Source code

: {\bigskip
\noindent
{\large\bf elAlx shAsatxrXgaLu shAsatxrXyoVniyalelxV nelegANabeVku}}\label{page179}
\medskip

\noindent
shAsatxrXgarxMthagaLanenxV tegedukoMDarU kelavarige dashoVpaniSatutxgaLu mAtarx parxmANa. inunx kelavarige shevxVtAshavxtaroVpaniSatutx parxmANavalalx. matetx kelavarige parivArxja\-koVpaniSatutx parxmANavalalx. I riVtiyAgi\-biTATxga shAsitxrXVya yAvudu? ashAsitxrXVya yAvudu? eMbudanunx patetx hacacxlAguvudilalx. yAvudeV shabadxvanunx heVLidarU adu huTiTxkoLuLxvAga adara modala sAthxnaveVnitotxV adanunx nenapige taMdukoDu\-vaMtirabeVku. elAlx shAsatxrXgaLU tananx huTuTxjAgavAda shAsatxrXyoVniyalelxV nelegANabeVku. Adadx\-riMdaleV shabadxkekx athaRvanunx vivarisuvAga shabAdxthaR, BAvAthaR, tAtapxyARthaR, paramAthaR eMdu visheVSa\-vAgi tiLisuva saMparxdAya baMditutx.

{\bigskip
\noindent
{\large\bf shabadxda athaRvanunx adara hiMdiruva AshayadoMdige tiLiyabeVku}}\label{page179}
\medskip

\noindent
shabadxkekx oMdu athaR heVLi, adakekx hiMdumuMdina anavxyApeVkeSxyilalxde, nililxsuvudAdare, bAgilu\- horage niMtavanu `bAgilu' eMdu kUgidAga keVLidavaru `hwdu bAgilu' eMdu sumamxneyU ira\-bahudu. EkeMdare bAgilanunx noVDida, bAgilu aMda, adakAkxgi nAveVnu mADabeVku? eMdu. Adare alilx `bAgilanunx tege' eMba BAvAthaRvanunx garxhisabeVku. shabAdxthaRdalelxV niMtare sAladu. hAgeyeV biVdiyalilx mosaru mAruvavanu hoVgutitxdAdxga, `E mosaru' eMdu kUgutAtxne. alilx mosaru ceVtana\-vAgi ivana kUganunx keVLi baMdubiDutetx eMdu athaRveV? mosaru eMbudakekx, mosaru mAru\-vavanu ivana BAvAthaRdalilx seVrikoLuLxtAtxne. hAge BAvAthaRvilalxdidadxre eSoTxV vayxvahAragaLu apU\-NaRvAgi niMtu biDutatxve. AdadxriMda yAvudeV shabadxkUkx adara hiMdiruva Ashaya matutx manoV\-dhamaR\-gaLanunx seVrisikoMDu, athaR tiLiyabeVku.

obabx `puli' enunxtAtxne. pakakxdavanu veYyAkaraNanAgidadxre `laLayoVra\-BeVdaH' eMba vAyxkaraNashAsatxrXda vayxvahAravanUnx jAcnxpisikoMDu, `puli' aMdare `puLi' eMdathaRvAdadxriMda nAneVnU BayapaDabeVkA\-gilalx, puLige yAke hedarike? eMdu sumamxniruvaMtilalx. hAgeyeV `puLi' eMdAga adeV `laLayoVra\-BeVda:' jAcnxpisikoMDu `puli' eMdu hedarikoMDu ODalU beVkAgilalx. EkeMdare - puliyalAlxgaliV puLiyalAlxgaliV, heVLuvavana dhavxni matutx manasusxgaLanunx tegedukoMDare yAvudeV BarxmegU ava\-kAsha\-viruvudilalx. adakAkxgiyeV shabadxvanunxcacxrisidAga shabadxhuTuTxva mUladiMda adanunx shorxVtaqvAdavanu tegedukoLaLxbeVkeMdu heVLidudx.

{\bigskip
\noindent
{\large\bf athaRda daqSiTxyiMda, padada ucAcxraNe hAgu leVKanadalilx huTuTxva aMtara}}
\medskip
· · · · ·
§ Goal of the exercise
Each record above has to be set down again, exactly and completely.

§ Output for this task
Source code

: {\bigskip
\noindent
{\large\bf elAlx shAsatxrXgaLu shAsatxrXyoVniyalelxV nelegANabeVku}}\label{page179}
\medskip

\noindent
shAsatxrXgarxMthagaLanenxV tegedukoMDarU kelavarige dashoVpaniSatutxgaLu mAtarx parxmANa. inunx kelavarige shevxVtAshavxtaroVpaniSatutx parxmANavalalx. matetx kelavarige parivArxja\-koVpaniSatutx parxmANavalalx. I riVtiyAgi\-biTATxga shAsitxrXVya yAvudu? ashAsitxrXVya yAvudu? eMbudanunx patetx hacacxlAguvudilalx. yAvudeV shabadxvanunx heVLidarU adu huTiTxkoLuLxvAga adara modala sAthxnaveVnitotxV adanunx nenapige taMdukoDu\-vaMtirabeVku. elAlx shAsatxrXgaLU tananx huTuTxjAgavAda shAsatxrXyoVniyalelxV nelegANabeVku. Adadx\-riMdaleV shabadxkekx athaRvanunx vivarisuvAga shabAdxthaR, BAvAthaR, tAtapxyARthaR, paramAthaR eMdu visheVSa\-vAgi tiLisuva saMparxdAya baMditutx.

{\bigskip
\noindent
{\large\bf shabadxda athaRvanunx adara hiMdiruva AshayadoMdige tiLiyabeVku}}\label{page179}
\medskip

\noindent
shabadxkekx oMdu athaR heVLi, adakekx hiMdumuMdina anavxyApeVkeSxyilalxde, nililxsuvudAdare, bAgilu\- horage niMtavanu `bAgilu' eMdu kUgidAga keVLidavaru `hwdu bAgilu' eMdu sumamxneyU ira\-bahudu. EkeMdare bAgilanunx noVDida, bAgilu aMda, adakAkxgi nAveVnu mADabeVku? eMdu. Adare alilx `bAgilanunx tege' eMba BAvAthaRvanunx garxhisabeVku. shabAdxthaRdalelxV niMtare sAladu. hAgeyeV biVdiyalilx mosaru mAruvavanu hoVgutitxdAdxga, `E mosaru' eMdu kUgutAtxne. alilx mosaru ceVtana\-vAgi ivana kUganunx keVLi baMdubiDutetx eMdu athaRveV? mosaru eMbudakekx, mosaru mAru\-vavanu ivana BAvAthaRdalilx seVrikoLuLxtAtxne. hAge BAvAthaRvilalxdidadxre eSoTxV vayxvahAragaLu apU\-NaRvAgi niMtu biDutatxve. AdadxriMda yAvudeV shabadxkUkx adara hiMdiruva Ashaya matutx manoV\-dhamaR\-gaLanunx seVrisikoMDu, athaR tiLiyabeVku.

obabx `puli' enunxtAtxne. pakakxdavanu veYyAkaraNanAgidadxre `laLayoVra\-BeVdaH' eMba vAyxkaraNashAsatxrXda vayxvahAravanUnx jAcnxpisikoMDu, `puli' aMdare `puLi' eMdathaRvAdadxriMda nAneVnU BayapaDabeVkA\-gilalx, puLige yAke hedarike? eMdu sumamxniruvaMtilalx. hAgeyeV `puLi' eMdAga adeV `laLayoVra\-BeVda:' jAcnxpisikoMDu `puli' eMdu hedarikoMDu ODalU beVkAgilalx. EkeMdare - puliyalAlxgaliV puLiyalAlxgaliV, heVLuvavana dhavxni matutx manasusxgaLanunx tegedukoMDare yAvudeV BarxmegU ava\-kAsha\-viruvudilalx. adakAkxgiyeV shabadxvanunxcacxrisidAga shabadxhuTuTxva mUladiMda adanunx shorxVtaqvAdavanu tegedukoLaLxbeVkeMdu heVLidudx.

{\bigskip
\noindent
{\large\bf athaRda daqSiTxyiMda, padada ucAcxraNe hAgu leVKanadalilx huTuTxva aMtara}}
\medskip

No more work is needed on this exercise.